Bernard Hamon, CPEPESC nationale (extrait de S.S.B. n°483, juillet 2017, CPEPESC nationale, Besançon)

Située sur le ban de Pierre-la-Treiche (54), la grotte Sainte-Reine se développe dans les calcaires du Bajocien sur la rive droite de la Moselle (I.G.N. Toul 7-8, X : 865,520 - Y : 111,320 - Z : 200 m). Proche de Nancy, elle fut, dès la fin du XIXe siècle, explorée et intégrée dans le « réseau modeste » des cavités qui contribuèrent au développement de la biospéologie régionale. Après plusieurs explorations initiées dès 1898 par le docteur R. Florentin — sous l’égide du professeur L. Cuénot — il publiait en 1903-1904 le premier inventaire de la faune souterraine : 17 taxons sont inventoriés dont Proasellus cavaticus. Vers la même période le professeur A. Viré s’y rendit et y reconnut trois autres espèces. À partir de 1924-1926 le professeur P. Remy engage un nouvel inventaire de la faune présente, soit 46 taxons qu’il rend public en 1932 dans les cahiers de la S.H.N.M.

Ce ne sera toutefois que le 9 juillet 1949 que le professeur B. Condé ainsi que les spéléologues F. Masson, J. Pages et R. Simonin découvrent, dans la galerie de l’Est, la présence de Cæcosphæroma burgundum : trois spécimens furent prélevés mais c’est P. Remy qui fit état en 1951 de cette découverte ainsi que de la présence du commensal, l’ostracode Sphæromicola topsenti, tout en rappelant la présence de Proasellus cavaticus. Il convient de noter qu’entre 1898, année des premières observations, et 1949 aucune observation de Cæcosphæroma n’a été enregistrée dans la grotte qui a pourtant fait l’objet de nombreuses sorties (avec découvertes) biospéologiques : nous en avons relevées au moins 16.
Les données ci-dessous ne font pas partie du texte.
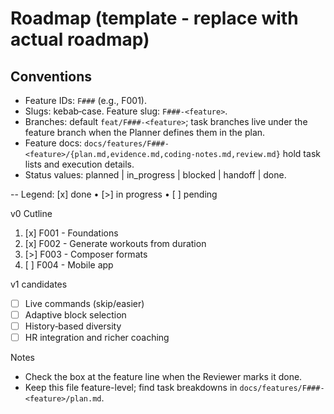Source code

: # Roadmap (template - replace with actual roadmap)

## Conventions

- Feature IDs: `F###` (e.g., F001).
- Slugs: kebab‑case. Feature slug: `F###-<feature>`.
- Branches: default `feat/F###-<feature>`; task branches live under the feature branch when the Planner defines them in the plan.
- Feature docs: `docs/features/F###-<feature>/{plan.md,evidence.md,coding-notes.md,review.md}` hold task lists and execution details.
- Status values: planned | in_progress | blocked | handoff | done.

--
Legend: [x] done • [>] in progress • [ ] pending

v0 Cutline

1. [x] F001 - Foundations
2. [x] F002 - Generate workouts from duration
3. [>] F003 - Composer formats
4. [ ] F004 - Mobile app

v1 candidates

- [ ] Live commands (skip/easier)
- [ ] Adaptive block selection
- [ ] History‑based diversity
- [ ] HR integration and richer coaching

Notes

- Check the box at the feature line when the Reviewer marks it done.
- Keep this file feature-level; find task breakdowns in `docs/features/F###-<feature>/plan.md`.
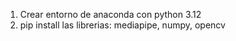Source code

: 1. Crear entorno de anaconda con python 3.12
2. pip install las librerias: mediapipe, numpy, opencv
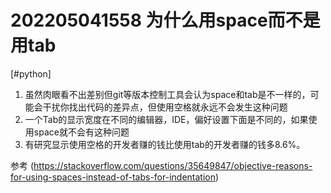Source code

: # 202205041558 为什么用space而不是用tab

[#python]

1. 虽然肉眼看不出差别但git等版本控制工具会认为space和tab是不一样的，可能会干扰你找出代码的差异点，但使用空格就永远不会发生这种问题
2. 一个Tab的显示宽度在不同的编辑器，IDE，偏好设置下面是不同的，如果使用space就不会有这种问题
3. 有研究显示使用空格的开发者赚的钱比使用tab的开发者赚的钱多8.6%。

参考
(https://stackoverflow.com/questions/35649847/objective-reasons-for-using-spaces-instead-of-tabs-for-indentation)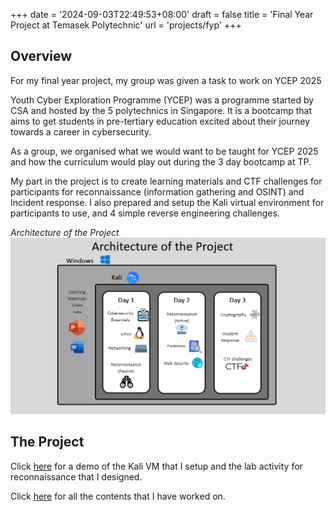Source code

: +++
date = '2024-09-03T22:49:53+08:00'
draft = false
title = 'Final Year Project at Temasek Polytechnic'
url = 'projects/fyp'
+++

## Overview
For my final year project, my group was given a task to work on YCEP 2025

Youth Cyber Exploration Programme (YCEP) was a programme started by CSA and hosted by the 5 polytechnics in Singapore. It is a bootcamp that aims to get students in pre-tertiary education excited about their journey towards a career in cybersecurity.

As a group, we organised what we would want to be taught for YCEP 2025 and how the curriculum would play out during the 3 day bootcamp at TP.

My part in the project is to create learning materials and CTF challenges for participants for reconnaissance (information gathering and OSINT) and Incident response. I also prepared and setup the Kali virtual environment for participants to use, and 4 simple reverse engineering challenges.

*Architecture of the Project*
![](./images/architecture.png)

## The Project

Click [here](https://youtu.be/spiA26b6Ff0) for a demo of the Kali VM that I setup and the lab activity for reconnaissance that I designed.

Click [here](https://drive.google.com/drive/folders/1Q-DtNAbLgTR_b3vDK5SC6SiGbyXbOMlM?usp=drive_link) for all the contents that I have worked on.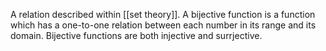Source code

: A relation described within [[set theory]]. A bijective function is a function which has a one-to-one relation between each number in its range and its domain. Bijective functions are both injective and surrjective.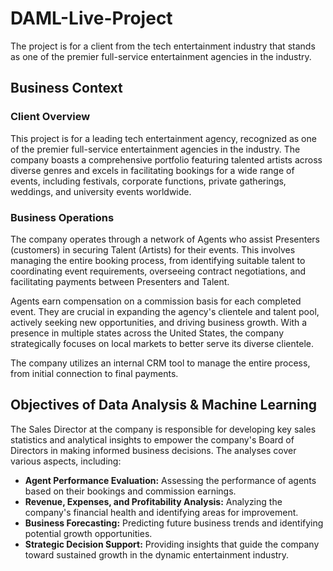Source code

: # DAML-Live-Project
The project is for a client from the tech entertainment industry that stands as one of the premier full-service entertainment agencies in the industry.

## Business Context

### Client Overview
This project is for a leading tech entertainment agency, recognized as one of the premier full-service entertainment agencies in the industry. The company boasts a comprehensive portfolio featuring talented artists across diverse genres and excels in facilitating bookings for a wide range of events, including festivals, corporate functions, private gatherings, weddings, and university events worldwide.

### Business Operations
The company operates through a network of Agents who assist Presenters (customers) in securing Talent (Artists) for their events. This involves managing the entire booking process, from identifying suitable talent to coordinating event requirements, overseeing contract negotiations, and facilitating payments between Presenters and Talent.

Agents earn compensation on a commission basis for each completed event. They are crucial in expanding the agency's clientele and talent pool, actively seeking new opportunities, and driving business growth. With a presence in multiple states across the United States, the company strategically focuses on local markets to better serve its diverse clientele.

The company utilizes an internal CRM tool to manage the entire process, from initial connection to final payments.

## Objectives of Data Analysis & Machine Learning
The Sales Director at the company is responsible for developing key sales statistics and analytical insights to empower the company's Board of Directors in making informed business decisions. The analyses cover various aspects, including:

- **Agent Performance Evaluation:** Assessing the performance of agents based on their bookings and commission earnings.
- **Revenue, Expenses, and Profitability Analysis:** Analyzing the company's financial health and identifying areas for improvement.
- **Business Forecasting:** Predicting future business trends and identifying potential growth opportunities.
- **Strategic Decision Support:** Providing insights that guide the company toward sustained growth in the dynamic entertainment industry.
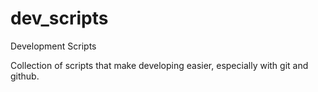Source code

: # dev_scripts
Development Scripts

Collection of scripts that make developing easier, especially with git and github.
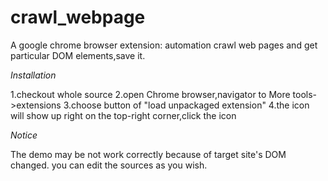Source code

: # crawl_webpage

A google chrome browser extension: automation crawl web pages and get particular DOM elements,save it.

*Installation*

1.checkout whole source
2.open Chrome browser,navigator to More tools->extensions
3.choose button of "load unpackaged extension"
4.the icon will show up right on the top-right corner,click the icon

*Notice*

The demo may be not work correctly because of target site's DOM changed.
you can edit the sources as you wish.
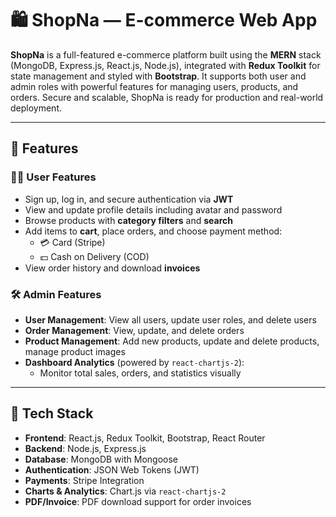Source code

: # 🛍️ ShopNa — E-commerce Web App

**ShopNa** is a full-featured e-commerce platform built using the **MERN** stack (MongoDB, Express.js, React.js, Node.js), integrated with **Redux Toolkit** for state management and styled with **Bootstrap**. It supports both user and admin roles with powerful features for managing users, products, and orders. Secure and scalable, ShopNa is ready for production and real-world deployment.

---

## 🚀 Features

### 🧑‍💻 User Features

- Sign up, log in, and secure authentication via **JWT**
- View and update profile details including avatar and password
- Browse products with **category filters** and **search**
- Add items to **cart**, place orders, and choose payment method:
  - 💳 Card (Stripe)
  - 💵 Cash on Delivery (COD)
- View order history and download **invoices**

### 🛠️ Admin Features

- **User Management**: View all users, update user roles, and delete users
- **Order Management**: View, update, and delete orders
- **Product Management**: Add new products, update and delete products, manage product images
- **Dashboard Analytics** (powered by `react-chartjs-2`):
  - Monitor total sales, orders, and statistics visually

---

## 🧰 Tech Stack

- **Frontend**: React.js, Redux Toolkit, Bootstrap, React Router
- **Backend**: Node.js, Express.js
- **Database**: MongoDB with Mongoose
- **Authentication**: JSON Web Tokens (JWT)
- **Payments**: Stripe Integration
- **Charts & Analytics**: Chart.js via `react-chartjs-2`
- **PDF/Invoice**: PDF download support for order invoices

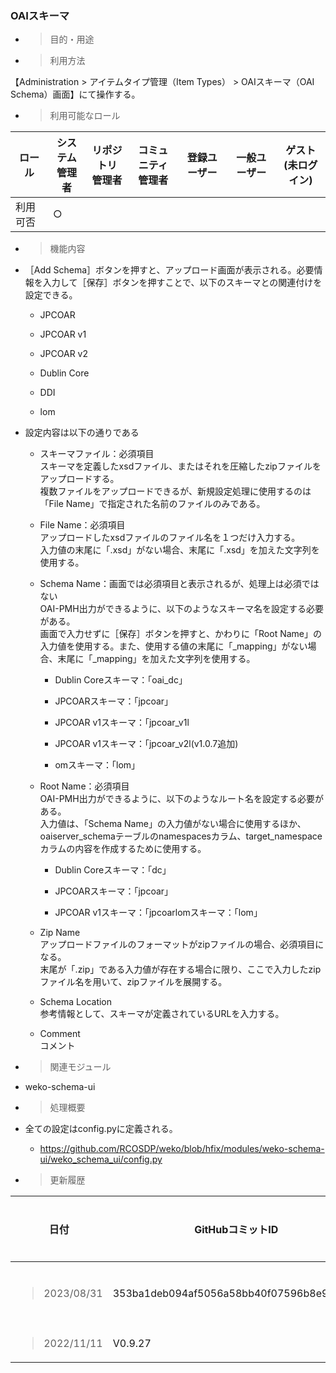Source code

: 

### OAIスキーマ

  - > 目的・用途

<!-- end list -->

  - > 利用方法

【Administration \> アイテムタイプ管理（Item Types） \> OAIスキーマ（OAI Schema）画面】にて操作する。

  - > 利用可能なロール

<table>
<thead>
<tr class="header">
<th>ロール</th>
<th>システム<br />
管理者</th>
<th>リポジトリ<br />
管理者</th>
<th>コミュニティ<br />
管理者</th>
<th>登録ユーザー</th>
<th>一般ユーザー</th>
<th>ゲスト<br />
(未ログイン)</th>
</tr>
</thead>
<tbody>
<tr class="odd">
<td>利用可否</td>
<td>○</td>
<td></td>
<td></td>
<td></td>
<td></td>
<td></td>
</tr>
</tbody>
</table>

  - > 機能内容

<!-- end list -->

  - ［Add Schema］ボタンを押すと、アップロード画面が表示される。必要情報を入力して［保存］ボタンを押すことで、以下のスキーマとの関連付けを設定できる。
    
      - JPCOAR
    
      - JPCOAR v1
    
      - JPCOAR v2
    
      - Dublin Core
    
      - DDI
    
      - lom

  - 設定内容は以下の通りである
    
      - スキーマファイル：必須項目  
        スキーマを定義したxsdファイル、またはそれを圧縮したzipファイルをアップロードする。  
        複数ファイルをアップロードできるが、新規設定処理に使用するのは「File Name」で指定された名前のファイルのみである。
    
      - File Name：必須項目  
        アップロードしたxsdファイルのファイル名を１つだけ入力する。  
        入力値の末尾に「.xsd」がない場合、末尾に「.xsd」を加えた文字列を使用する。
    
      - Schema Name：画面では必須項目と表示されるが、処理上は必須ではない  
        OAI-PMH出力ができるように、以下のようなスキーマ名を設定する必要がある。  
        画面で入力せずに［保存］ボタンを押すと、かわりに「Root Name」の入力値を使用する。また、使用する値の末尾に「\_mapping」がない場合、末尾に「\_mapping」を加えた文字列を使用する。
        
          - Dublin Coreスキーマ：「oai\_dc」
        
          - JPCOARスキーマ：「jpcoar」
        
          - JPCOAR v1スキーマ：「jpcoar\_v1l
        
          - JPCOAR v1スキーマ：「jpcoar\_v2l(v1.0.7追加)
        
          - omスキーマ：「lom」
    
      - Root Name：必須項目  
        OAI-PMH出力ができるように、以下のようなルート名を設定する必要がある。  
        入力値は、「Schema Name」の入力値がない場合に使用するほか、oaiserver\_schemaテーブルのnamespacesカラム、target\_namespaceカラムの内容を作成するために使用する。
        
          - Dublin Coreスキーマ：「dc」
        
          - JPCOARスキーマ：「jpcoar」
        
          - JPCOAR v1スキーマ：「jpcoarlomスキーマ：「lom」
    
      - Zip Name  
        アップロードファイルのフォーマットがzipファイルの場合、必須項目になる。  
        末尾が「.zip」である入力値が存在する場合に限り、ここで入力したzipファイル名を用いて、zipファイルを展開する。
    
      - Schema Location  
        参考情報として、スキーマが定義されているURLを入力する。
    
      - Comment  
        コメント

<!-- end list -->

  - > 関連モジュール

<!-- end list -->

  - weko-schema-ui

<!-- end list -->

  - > 処理概要

<!-- end list -->

  - 全ての設定はconfig.pyに定義される。
    
      - <https://github.com/RCOSDP/weko/blob/hfix/modules/weko-schema-ui/weko_schema_ui/config.py>

<!-- end list -->

  - > 更新履歴

<table>
<thead>
<tr class="header">
<th>日付</th>
<th>GitHubコミットID</th>
<th>更新内容</th>
</tr>
</thead>
<tbody>
<tr class="odd">
<td><blockquote>
<p>2023/08/31</p>
</blockquote></td>
<td>353ba1deb094af5056a58bb40f07596b8e95a562</td>
<td>初版作成</td>
</tr>
<tr class="even">
<td><blockquote>
<p>2022/11/11</p>
</blockquote></td>
<td>V0.9.27</td>
<td></td>
</tr>
</tbody>
</table>
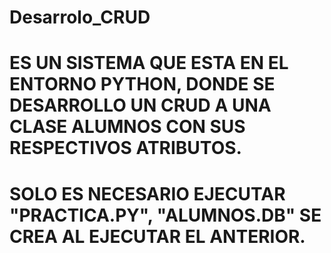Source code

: # Desarrolo_CRUD
# ES UN SISTEMA QUE ESTA EN EL ENTORNO PYTHON, DONDE SE DESARROLLO UN CRUD A UNA CLASE ALUMNOS CON SUS RESPECTIVOS ATRIBUTOS.
# SOLO ES NECESARIO EJECUTAR "PRACTICA.PY", "ALUMNOS.DB" SE CREA AL EJECUTAR EL ANTERIOR.
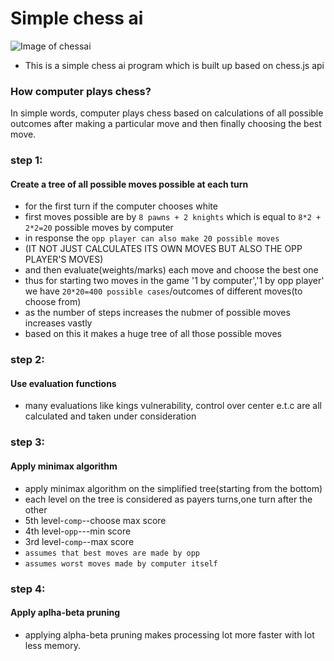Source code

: 
# Simple chess ai

![Image of chessai](https://drive.google.com/uc?id=19zoO9s76ifxuY78ABn_kZyNIAHUk-WI7)

* This is a simple chess ai program which is built up based on chess.js api

### How computer plays chess?

In simple words, computer plays chess based on calculations of all possible outcomes after making a particular move and then finally choosing the best move.

### step 1:
#### Create a tree of all possible moves possible at each turn
* for the first turn if the computer chooses white
* first moves possible are by `8 pawns + 2 knights` which is equal to	`8*2 + 2*2=20` possible moves by computer
* in response the `opp player can also make 20 possible moves`
* (IT NOT JUST CALCULATES ITS OWN MOVES BUT ALSO THE OPP PLAYER'S MOVES)
* and then evaluate(weights/marks) each move and choose the best one
* thus for starting two moves in the game '1 by computer','1 by opp player' we have `20*20=400 possible cases`/outcomes of different moves(to choose from)
* as the number of steps increases the nubmer of possible moves increases vastly
* based on this it makes a huge tree of all those possible moves
### step 2:
#### Use evaluation functions
* many evaluations like kings vulnerability, control over center e.t.c are all calculated and taken under consideration
### step 3:
#### Apply minimax algorithm
* apply minimax algorithm on the simplified tree(starting from the bottom)
* each level on the tree is considered as payers turns,one turn after the other
* 5th level-`comp`--choose max score
* 4th level-`opp`---min score
* 3rd level-`comp`--max score
* `assumes that best moves are made by opp`
* `assumes worst moves made by computer itself`
### step 4:
#### Apply aplha-beta pruning
* applying alpha-beta pruning makes processing lot more faster with lot less memory.
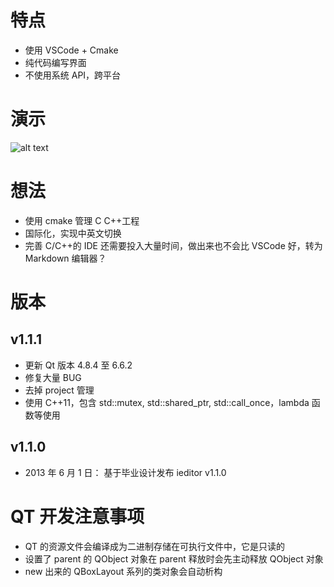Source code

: # 特点

- 使用 VSCode + Cmake
- 纯代码编写界面
- 不使用系统 API，跨平台

# 演示

![alt text](doc/images/demo.gif)

# 想法

- 使用 cmake 管理 C C++工程
- 国际化，实现中英文切换
- 完善 C/C++的 IDE 还需要投入大量时间，做出来也不会比 VSCode 好，转为 Markdown 编辑器？

# 版本

## v1.1.1

- 更新 Qt 版本 4.8.4 至 6.6.2
- 修复大量 BUG
- 去掉 project 管理
- 使用 C++11，包含 std::mutex, std::shared_ptr, std::call_once，lambda 函数等使用

## v1.1.0

- 2013 年 6 月 1 日： 基于毕业设计发布 ieditor v1.1.0

# QT 开发注意事项

- QT 的资源文件会编译成为二进制存储在可执行文件中，它是只读的
- 设置了 parent 的 QObject 对象在 parent 释放时会先主动释放 QObject 对象
- new 出来的 QBoxLayout 系列的类对象会自动析构
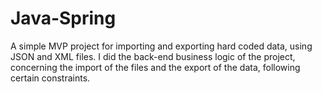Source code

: # Java-Spring

A simple MVP project for importing and exporting hard coded data, using JSON and XML files.
I did the back-end business logic of the project, concerning the import of the files and the export of the data, following certain constraints. 
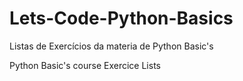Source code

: # Lets-Code-Python-Basics
Listas de Exercícios da materia de Python Basic's

Python Basic's course Exercice Lists
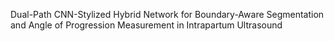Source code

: Dual-Path CNN-Stylized Hybrid Network for Boundary-Aware Segmentation and Angle of Progression Measurement in Intrapartum Ultrasound
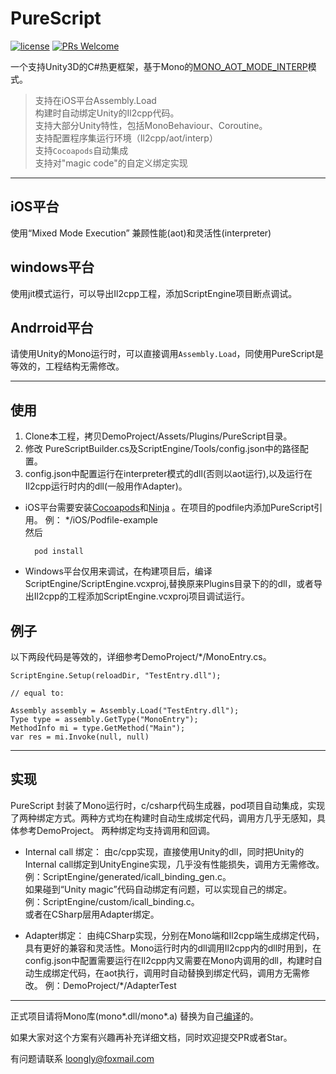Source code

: # PureScript

[![license](http://img.shields.io/badge/license-MIT-blue.svg)](https://github.com/loongly/PureScript/blob/master/LICENSE)
[![PRs Welcome](https://img.shields.io/badge/PRs-welcome-blue.svg)](https://github.com/loongly/PureScript/pulls)


一个支持Unity3D的C#热更框架，基于Mono的[MONO_AOT_MODE_INTERP](https://www.mono-project.com/news/2017/11/13/mono-interpreter/)模式。  


>支持在iOS平台Assembly.Load  
>构建时自动绑定Unity的Il2cpp代码。  
>支持大部分Unity特性，包括MonoBehaviour、Coroutine。  
>支持配置程序集运行环境（Il2cpp/aot/interp）  
>支持`Cocoapods`自动集成  
>支持对"magic code"的自定义绑定实现

-------------------------------------------
## iOS平台  
使用“Mixed Mode Execution” 兼顾性能(aot)和灵活性(interpreter)

## windows平台
使用jit模式运行，可以导出Il2cpp工程，添加ScriptEngine项目断点调试。

## Andrroid平台
请使用Unity的Mono运行时，可以直接调用`Assembly.Load`，同使用PureScript是等效的，工程结构无需修改。

---------------------------------------------------
## 使用
1. Clone本工程，拷贝DemoProject/Assets/Plugins/PureScript目录。
2. 修改 PureScriptBuilder.cs及ScriptEngine/Tools/config.json中的路径配置。
3. config.json中配置运行在interpreter模式的dll(否则以aot运行),以及运行在Il2cpp运行时内的dll(一般用作Adapter)。

+ iOS平台需要安装[Cocoapods](https://cocoapods.org/)和[Ninja](https://ninja-build.org/) 。在项目的podfile内添加PureScript引用。 
例： */iOS/Podfile-example  
然后  

        pod install  



+ Windows平台仅用来调试，在构建项目后，编译 ScriptEngine/ScriptEngine.vcxproj,替换原来Plugins目录下的的dll，或者导出Il2cpp的工程添加ScriptEngine.vcxproj项目调试运行。


## 例子
以下两段代码是等效的，详细参考DemoProject/*/MonoEntry.cs。

    ScriptEngine.Setup(reloadDir, "TestEntry.dll");

    // equal to:

    Assembly assembly = Assembly.Load("TestEntry.dll");
    Type type = assembly.GetType("MonoEntry");
    MethodInfo mi = type.GetMethod("Main");
    var res = mi.Invoke(null, null)

--------------------------------------------

## 实现
PureScript 封装了Mono运行时，c/csharp代码生成器，pod项目自动集成，实现了两种绑定方式。两种方式均在构建时自动生成绑定代码，调用方几乎无感知，具体参考DemoProject。
两种绑定均支持调用和回调。

* Internal call 绑定：
由c/cpp实现，直接使用Unity的dll，同时把Unity的Internal call绑定到UnityEngine实现，几乎没有性能损失，调用方无需修改。  
例：ScriptEngine/generated/icall_binding_gen.c。  
如果碰到“Unity magic”代码自动绑定有问题，可以实现自己的绑定。  
例：ScriptEngine/custom/icall_binding.c。  
或者在CSharp层用Adapter绑定。


* Adapter绑定：
由纯CSharp实现，分别在Mono端和Il2cpp端生成绑定代码，具有更好的兼容和灵活性。Mono运行时内的dll调用Il2cpp内的dll时用到，在config.json中配置需要运行在Il2cpp内又需要在Mono内调用的dll，构建时自动生成绑定代码，在aot执行，调用时自动替换到绑定代码，调用方无需修改。
例：DemoProject/*/AdapterTest

----------------------------------

正式项目请将Mono库(mono*.dll/mono*.a) 替换为自己[编译](https://github.com/mono/mono/tree/master/sdks)的。

如果大家对这个方案有兴趣再补充详细文档，同时欢迎提交PR或者Star。

有问题请联系 loongly@foxmail.com
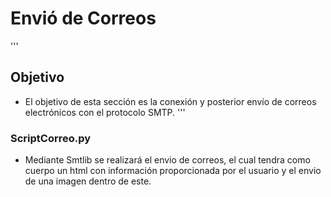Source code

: # Envió de Correos
'''
## Objetivo
- El objetivo de esta sección es la conexión y posterior envío de correos electrónicos con el protocolo SMTP.
'''
### ScriptCorreo.py
- Mediante Smtlib se realizará el envio de correos, el cual tendra como cuerpo un html con información proporcionada por el usuario y el envio de una imagen dentro de este. 
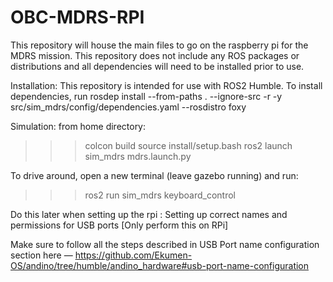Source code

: # OBC-MDRS-RPI

This repository will house the main files to go on the raspberry pi for the MDRS mission. This repository does not include any ROS packages or distributions and all dependencies will need to be installed prior to use.


Installation:
This repository is intended for use with ROS2 Humble.
To install dependencies, run rosdep install --from-paths . --ignore-src -r -y src/sim_mdrs/config/dependencies.yaml --rosdistro foxy


Simulation:
from home directory:
>>> colcon build
>>> source install/setup.bash
>>> ros2 launch sim_mdrs mdrs.launch.py

To drive around, open a new terminal (leave gazebo running) and run:
>>> ros2 run sim_mdrs keyboard_control

Do this later when setting up the rpi :
Setting up correct names and permissions for USB ports [Only perform this on RPi]

Make sure to follow all the steps described in USB Port name configuration section here — https://github.com/Ekumen-OS/andino/tree/humble/andino_hardware#usb-port-name-configuration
À la fin des années 50, de 1958 à 1960, les professeurs J.-P. Henry et F. Herriot, alors étudiants en sciences naturelles à l’université de Nancy, se rendirent une dizaine de fois dans la grotte Sainte-Reine pour y étudier la faune. Puis dans la décennie 60, le professeur J.-P. Henry engage, sous la direction du professeur R. Husson, de l’université de Dijon, une étude sur le genre Proasellus dans le cadre d’une thèse de doctorat qu’il publiera en 1976. Pour alimenter ses élevages en laboratoire, il s’approvisionne dans les stations lorraines de Proasellus cavaticus de la grotte Sainte-Reine ainsi que de la mine de fer de Moutiers (54). L’USAN est associée aux sorties, contribue à la logistique et collabore aux collectes faites à Sainte-Reine qui se dérouleront de 1961 à 1966. Le professeur J.-P. Henry fait état de six sorties (les 15/4/61, 1/5/61, 27/9/61, 14/8/62, 27/6/63 et avril 1966). L’USAN évoque au moins trois autres sorties sous la plume de F. Dumont (1962), (les 28 et 29/8/62 et 30/9/62). Ce dernier fait par ailleurs état dans un bulletin de l’USAN-Nancy de 1962 (polycopié non paginé) de cette dernière sortie : « [...] le 30 septembre, récolte de biotes dans la salle de l’Écho. Nous ramassons une trentaine de Cæcosphæroma, petits crustacés troglobies qui seront mis en élevage. » En fait, il s’agissait de Proasellus cavaticus.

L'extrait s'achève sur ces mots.